[Records from a data source]
BEGIN

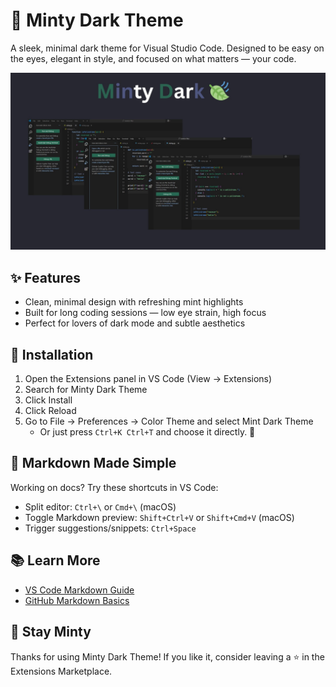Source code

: # 🌿 Minty Dark Theme

A sleek, minimal dark theme for Visual Studio Code.
Designed to be easy on the eyes, elegant in style, and focused on what matters — your code.

![minty](https://raw.githubusercontent.com/shanukavinda/Minty/refs/heads/master/images/simplemint.jpg?token=GHSAT0AAAAAADDE5EH6ZLERIPYDTMB3CIVC2BIHA7Q)

## ✨ Features

- Clean, minimal design with refreshing mint highlights
- Built for long coding sessions — low eye strain, high focus
- Perfect for lovers of dark mode and subtle aesthetics

## 🚀 Installation

1. Open the Extensions panel in VS Code (View → Extensions)
2. Search for Minty Dark Theme
3. Click Install
4. Click Reload
5. Go to File → Preferences → Color Theme and select Mint Dark Theme
   - Or just press `Ctrl+K Ctrl+T` and choose it directly. 💚

## 📝 Markdown Made Simple

Working on docs? Try these shortcuts in VS Code:

- Split editor: `Ctrl+\` or `Cmd+\` (macOS)
- Toggle Markdown preview: `Shift+Ctrl+V` or `Shift+Cmd+V` (macOS)
- Trigger suggestions/snippets: `Ctrl+Space`

## 📚 Learn More

- [VS Code Markdown Guide](https://code.visualstudio.com/docs/languages/markdown)
- [GitHub Markdown Basics](https://docs.github.com/en/get-started/writing-on-github/getting-started-with-writing-and-formatting-on-github/basic-writing-and-formatting-syntax)

## 💚 Stay Minty

Thanks for using Minty Dark Theme!
If you like it, consider leaving a ⭐️ in the Extensions Marketplace.
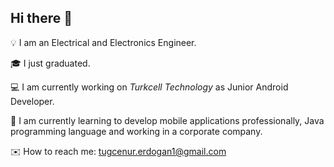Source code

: ## Hi there :raising_hand:

:bulb: I am an Electrical and Electronics Engineer. 

:mortar_board: I just graduated.

:computer:    I am currently working on _Turkcell Technology_ as Junior Android Developer.

:balloon: I am currently learning to develop mobile applications professionally, Java programming language and working in a corporate company.

:envelope: How to reach me: tugcenur.erdogan1@gmail.com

END

— Your task —
In which lines of the records does the word "Minty" appear? Copy each of them.

— Answer to this task —
: # 🌿 Minty Dark Theme
![minty](https://raw.githubusercontent.com/shanukavinda/Minty/refs/heads/master/images/simplemint.jpg?token=GHSAT0AAAAAADDE5EH6ZLERIPYDTMB3CIVC2BIHA7Q)
2. Search for Minty Dark Theme
## 💚 Stay Minty
Thanks for using Minty Dark Theme!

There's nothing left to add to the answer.